For each line in the material below that holds "label", copy that line.

**Recorded information:**
•••
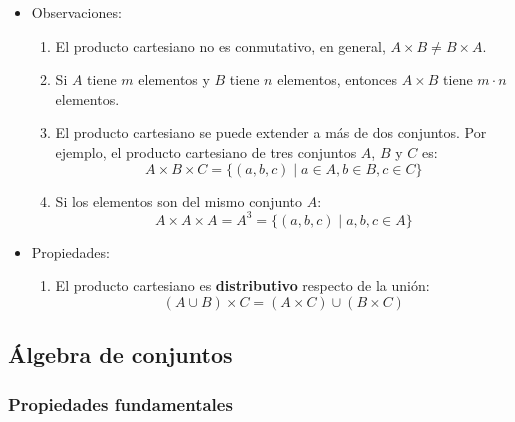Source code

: \begin{itemize}
	\item Observaciones:
	
	\begin{enumerate}
		\item El producto cartesiano no es conmutativo, en general, \(A \times B \neq B \times A\).
		\item Si \(A\) tiene \(m\) elementos y \(B\) tiene \(n\) elementos, entonces \(A \times B\) tiene \(m \cdot n\) elementos.
		\item El producto cartesiano se puede extender a más de dos conjuntos. Por ejemplo, el producto cartesiano de tres conjuntos \(A\), \(B\) y \(C\) es:
		$$A \times B \times C = \{(a, b, c) \mid a \in A, b \in B, c \in C\}$$
		\item Si los elementos son del mismo conjunto $A$:
		\[ A \times A \times A = A^3 = \{(a, b, c) \mid a, b, c \in A\} \]
	\end{enumerate}
	
	\item Propiedades:
	\begin{enumerate}[label=\roman*)]
		\item El producto cartesiano es \textbf{distributivo} respecto de la unión:
		\[ \left( A \cup B \right) \times C = \left( A \times C \right) \cup \left( B \times C \right) \]
	\end{enumerate}
	
\end{itemize}


\subsection{Álgebra de conjuntos} \label{sec:algebra_conjuntos}
\subsubsection{Propiedades fundamentales}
•••
**Exercise response:**
	\begin{enumerate}[label=\roman*)]
\subsection{Álgebra de conjuntos} \label{sec:algebra_conjuntos}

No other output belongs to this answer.